I heard it can be an issue with around 4k with 4gb standard on the Fury.
Does anyone know what resolution you can comfortably do in dx12 crossfired?
Its mostly down to anti-aliasing. if you use Wattman to turn it off. 2k should work great. A lot of games grab as much vram as they can but that doesn't mean they use it. 4K will work well with some games and not with others How much VRAM do you need? - Tech Tips - YouTube . Geforce GTX 970 3.5GB + 0.5GB VRAM Explained - Tech Tips - YouTube . GTX 980 Ti vs R9 Fury X SLI/CrossFire Face-Off - YouTube . These websites show its not that clear-cut on how much vram you need, on another note GTA 5 will bottle neck on most cpu`s when you use crossfire.
I have the fury nitro how do u use Wattman on crimson 16.9.2 , thanks
Sorry when I said Wattman I meant to say the crimson drivers, the Wattman part of the driver will only work with the new RX cards. Here's some links that will give you the basics of using the Crimsons driver, .Radeon Settings: Crimson Edition Overview - YouTube , AMD Radeon Crimson Review - The Good, The Bad and Beautiful - YouTube , AMD Crimson Software - How Drivers Should be Done! - YouTube
There's a couple of issues. UHD and 4K requires a lot of CPU horsepower, a 4.5ghz AMD or 4ghz Intel processor is a must. Then there's the problem of multiple GPUs and DirectX 12 not playing very nicely with Crossfire and SLI, so much so that nVidia even eliminated SLI from the 1060, it just can't take advantage of AFR the same way it can with DirectX 12 to push out big performance increases the way it did with DirectX 11. TomsHardware puts it best
Beyond that explanation, though, game development is going a different direction with post-processing and compute-oriented effects that aren't friendly to alternate-frame rendering. And with DirectX 12, more control is shifted to ISVs eager to get their content out as quickly as possible. That means much of the work Nvidia pours into its drivers is circumvented.
DirectX 12 uses its own multiple GPU technology, which isn't as good, and is not universally supported. Now that being said, if you're like the majority of people and don't use Windows 10 and therefore not DirectX 12, a pair of Fury cards will chug along happily at UHD and WQHD, the 4GB VRAM is HBM, not GDDR5, so there's much more memory bandwidth and can handle high resolutions.
Can you tell me please, how much difference does a good motherboard make? I mean does the pci 2.0, 3.0 really make any difference?

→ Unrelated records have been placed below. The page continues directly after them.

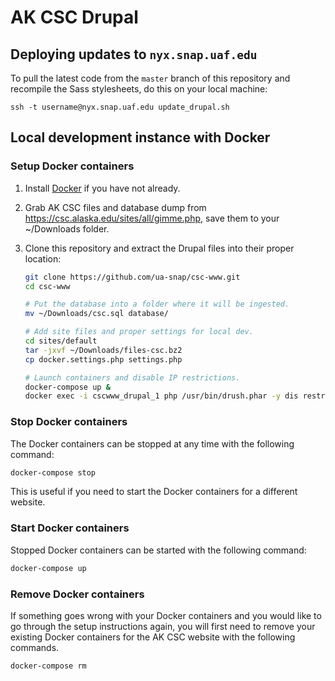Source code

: # AK CSC Drupal

## Deploying updates to `nyx.snap.uaf.edu`

To pull the latest code from the `master` branch of this repository and recompile the Sass stylesheets, do this on your local machine:

`ssh -t username@nyx.snap.uaf.edu update_drupal.sh`

## Local development instance with Docker

### Setup Docker containers

1. Install [Docker](https://www.docker.com/) if you have not already.

1. Grab AK CSC files and database dump from https://csc.alaska.edu/sites/all/gimme.php, save them to your ~/Downloads folder.

1. Clone this repository and extract the Drupal files into their proper location:

   ```bash
   git clone https://github.com/ua-snap/csc-www.git
   cd csc-www

   # Put the database into a folder where it will be ingested.
   mv ~/Downloads/csc.sql database/

   # Add site files and proper settings for local dev.
   cd sites/default
   tar -jxvf ~/Downloads/files-csc.bz2
   cp docker.settings.php settings.php

   # Launch containers and disable IP restrictions.
   docker-compose up &
   docker exec -i cscwww_drupal_1 php /usr/bin/drush.phar -y dis restrict_by_ip securepages
   ```

### Stop Docker containers

The Docker containers can be stopped at any time with the following command:

```bash
docker-compose stop
```

This is useful if you need to start the Docker containers for a different website.

### Start Docker containers

Stopped Docker containers can be started with the following command:

```bash
docker-compose up
```

### Remove Docker containers

If something goes wrong with your Docker containers and you would like to go through the setup instructions again, you will first need to remove your existing Docker containers for the AK CSC website with the following commands.

 ```bash
 docker-compose rm
 ```
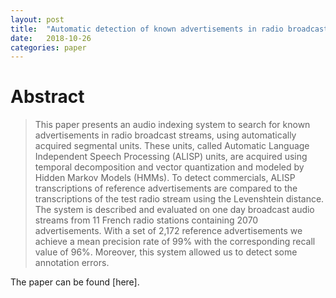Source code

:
 ```yaml
---
layout: post
title:  "Automatic detection of known advertisements in radio broadcast with data-driven ALISP transcriptions"
date:   2018-10-26
categories: paper
---
```


# Abstract

>This paper presents an audio indexing system to search for known advertisements in radio broadcast streams, using automatically acquired segmental units. These units, called Automatic Language Independent Speech Processing (ALISP) units, are acquired using temporal decomposition and vector quantization and modeled by Hidden Markov Models (HMMs). To detect commercials, ALISP transcriptions of reference advertisements are compared to the transcriptions of the test radio stream using the Levenshtein distance. The system is described and evaluated on one day broadcast audio streams from 11 French radio stations containing 2070 advertisements. With a set of 2,172 reference advertisements we achieve a mean precision rate of 99% with the corresponding recall value of 96%. Moreover, this system allowed us to detect some annotation errors.

The paper can be found [here].

[paper]: https://link.springer.com/article/10.1007/s11042-011-0914-y
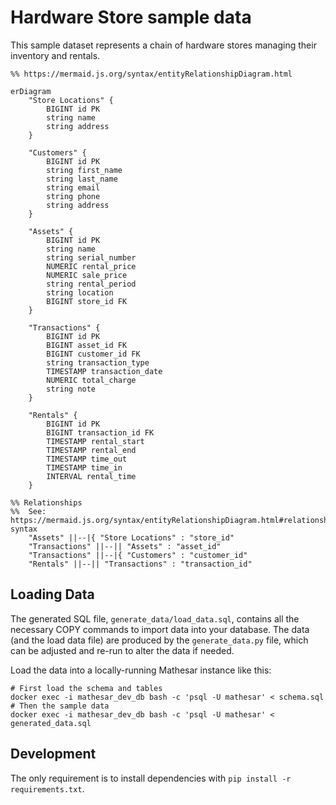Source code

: # Hardware Store sample data

This sample dataset represents a chain of hardware stores managing their inventory and rentals.

```mermaid
%% https://mermaid.js.org/syntax/entityRelationshipDiagram.html

erDiagram
    "Store Locations" {
        BIGINT id PK
        string name
        string address
    }

    "Customers" {
        BIGINT id PK
        string first_name
        string last_name
        string email
        string phone
        string address
    }

    "Assets" {
        BIGINT id PK
        string name
        string serial_number
        NUMERIC rental_price
        NUMERIC sale_price
        string rental_period
        string location
        BIGINT store_id FK
    }

    "Transactions" {
        BIGINT id PK
        BIGINT asset_id FK
        BIGINT customer_id FK
        string transaction_type
        TIMESTAMP transaction_date
        NUMERIC total_charge
        string note
    }

    "Rentals" {
        BIGINT id PK
        BIGINT transaction_id FK
        TIMESTAMP rental_start
        TIMESTAMP rental_end
        TIMESTAMP time_out
        TIMESTAMP time_in
        INTERVAL rental_time
    }

%% Relationships
%%  See: https://mermaid.js.org/syntax/entityRelationshipDiagram.html#relationship-syntax
    "Assets" ||--|{ "Store Locations" : "store_id"
    "Transactions" ||--|| "Assets" : "asset_id"
    "Transactions" ||--|{ "Customers" : "customer_id"
    "Rentals" ||--|| "Transactions" : "transaction_id"
```


## Loading Data

The generated SQL file, `generate_data/load_data.sql`, contains all the necessary COPY commands to import data into your database. The data (and the load data file) are produced by the `generate_data.py` file, which can be adjusted and re-run to alter the data if needed.

Load the data into a locally-running Mathesar instance like this:

```shell
# First load the schema and tables
docker exec -i mathesar_dev_db bash -c 'psql -U mathesar' < schema.sql
# Then the sample data
docker exec -i mathesar_dev_db bash -c 'psql -U mathesar' < generated_data.sql
```

## Development

The only requirement is to install dependencies with `pip install -r requirements.txt`.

I have an amd 8 core running at 3.5ghz
You think I should upgrade?
Was thinking of waiting till the new AMD chip cpu comes out at the end of the year..
pci-e 2 is not saturated yet so you will see no improvement verses pci-2, pc-e3 or pci-e4 with graphics card throughput, but on the newer motherboards what you will get is ddr4 for higher memory bandwidth, usb 3.1 and thunderbolt for faster file transfers, m.2 massive performing pci-e solid-state drives verses the ssd`s currently in use, Built for Windows 10 so shouldn't have the driver problems coming from an older Windows platform, more pci-e memory lanes supported and a general improvement in chip design. Wait while Zen appears then you can make an informed choice to go with either AMD or Intel. Intel chips should drop if Zen makes a good impression in the market place. You probably talking mid to late 2017 before we can get a full range of Zen chips , I cant see Zen costing less than 2/3rds the price of intel and maybe a bit more. New Zen or Intel motherboards. Basically more extras, compatibility with new hardware, higher memory bandwidth and boards will have a longer useful lifespan and hopefully less driver problems.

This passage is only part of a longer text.